Hyde County was formed December 3, 1705, as Wickham Precinct, one of three precincts within Bath County. In 1712 it was renamed Hyde Precinct, for Edward Hyde, Governor of North Carolina from 1711 to 1712. In 1739 Bath County was abolished, and Hyde Precinct became Hyde County. Various boundary adjustments followed. In 1745 Lake Mattamuskeet and its adjoining territory were transferred from Currituck County to Hyde County. In 1819 the part of Hyde County west of the Pungo River was annexed to Beaufort County. In 1823 the part of Currituck County south of New Inlet was annexed to Hyde County. This area included the present day Hatteras Island. In 1845 Ocracoke Island was transferred from Carteret County to Hyde County. In 1870 Hyde County was reduced to its present dimensions, when its northeastern part was combined with parts of Currituck County and Tyrrell County to form Dare County. Since its creation, the boundaries of Hyde County have changed more than those of any other county in North Carolina. (http://www.hydecountync.gov/county_attractions/hyde_history.php)
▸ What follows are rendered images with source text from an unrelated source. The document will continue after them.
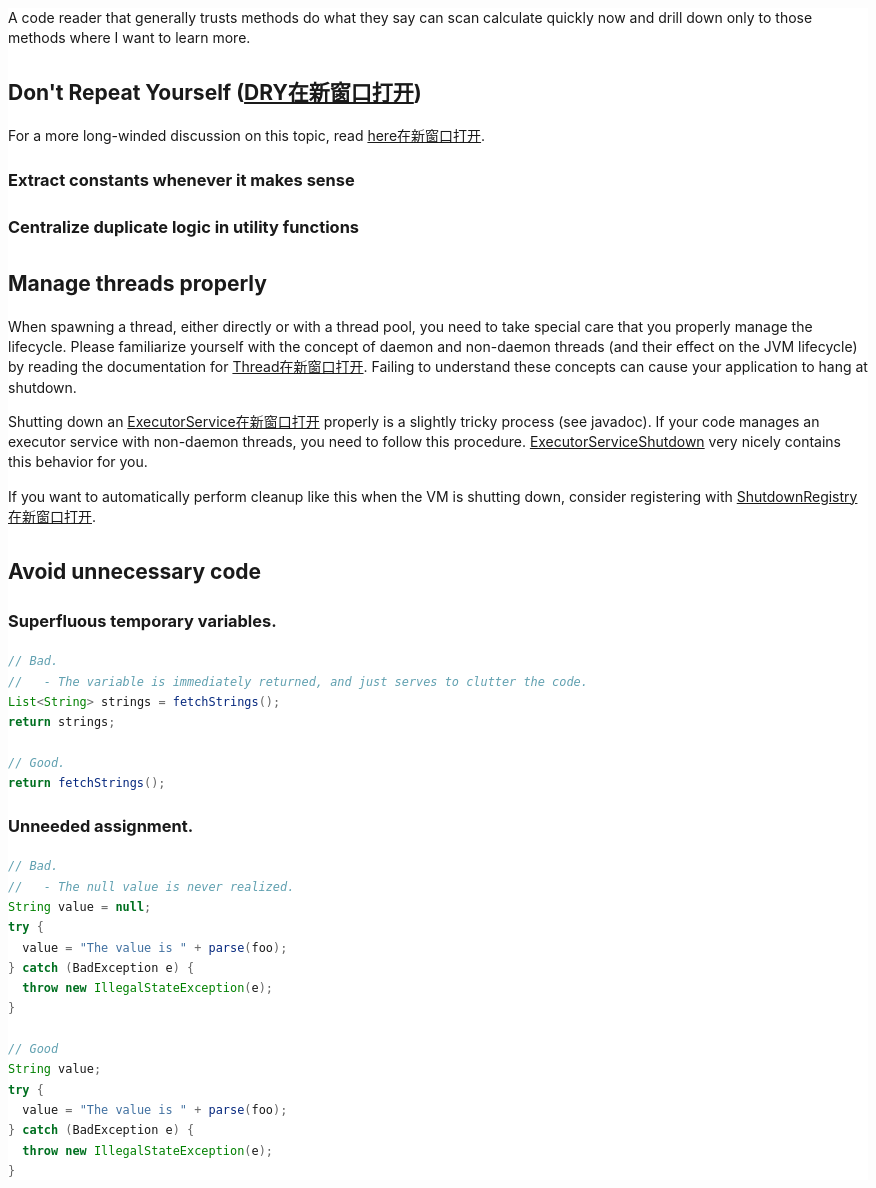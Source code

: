 A code reader that generally trusts methods do what they say can scan calculate quickly now and drill down only to those methods where I want to learn more.

## Don't Repeat Yourself ([DRY在新窗口打开](http://en.wikipedia.org/wiki/Don't_repeat_yourself))

For a more long-winded discussion on this topic, read [here在新窗口打开](http://c2.com/cgi/wiki?DontRepeatYourself).

### Extract constants whenever it makes sense

### Centralize duplicate logic in utility functions

## Manage threads properly

When spawning a thread, either directly or with a thread pool, you need to take special care that you properly manage the lifecycle. Please familiarize yourself with the concept of daemon and non-daemon threads (and their effect on the JVM lifecycle) by reading the documentation for [Thread在新窗口打开](http://docs.oracle.com/javase/7/docs/api/java/lang/Thread.html). Failing to understand these concepts can cause your application to hang at shutdown.

Shutting down an [ExecutorService在新窗口打开](http://docs.oracle.com/javase/7/docs/api/java/util/concurrent/ExecutorService.html) properly is a slightly tricky process (see javadoc). If your code manages an executor service with non-daemon threads, you need to follow this procedure. [ExecutorServiceShutdown]([ExecutorService](http://docs.oracle.com/javase/7/docs/api/java/util/concurrent/ExecutorService.html)) very nicely contains this behavior for you.

If you want to automatically perform cleanup like this when the VM is shutting down, consider registering with [ShutdownRegistry在新窗口打开](https://github.com/twitter/commons/blob/master/src/java/com/twitter/common/application/ShutdownRegistry.java).

## Avoid unnecessary code

### Superfluous temporary variables.

```java
// Bad.
//   - The variable is immediately returned, and just serves to clutter the code.
List<String> strings = fetchStrings();
return strings;

// Good.
return fetchStrings();
```

### Unneeded assignment.

```java
// Bad.
//   - The null value is never realized.
String value = null;
try {
  value = "The value is " + parse(foo);
} catch (BadException e) {
  throw new IllegalStateException(e);
}

// Good
String value;
try {
  value = "The value is " + parse(foo);
} catch (BadException e) {
  throw new IllegalStateException(e);
}
```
Lake Mattamuskeet—so named by Algonquian Indians—is North Carolina’s largest natural lake. The ancient body of water has not escaped man’s intervention. Originally, Mattamuskeet was a shallow, self-contained lake without creeks or rivers feeding it. The lake’s waters were solely the product of rain, runoff, and ground water. In 1934, the lake was acquired by the U.S. Government, and the Mattamuskeet National Wildlife Refuge was established. Mattamuskeet Lodge (the old pumping plant) welcomed its first hotel and restaurant guests in 1937. The lodge operated until 1974. The building, in a state of deterioration, was closed to the public in November 2000. Today, scenic Lake Mattamuskeet (at 40,000 acres) remains a major stopover for thousands of migratory birds traveling the Atlantic coast. The lake area also enjoys a lively tourist trade, with about 50,000 visitors annually.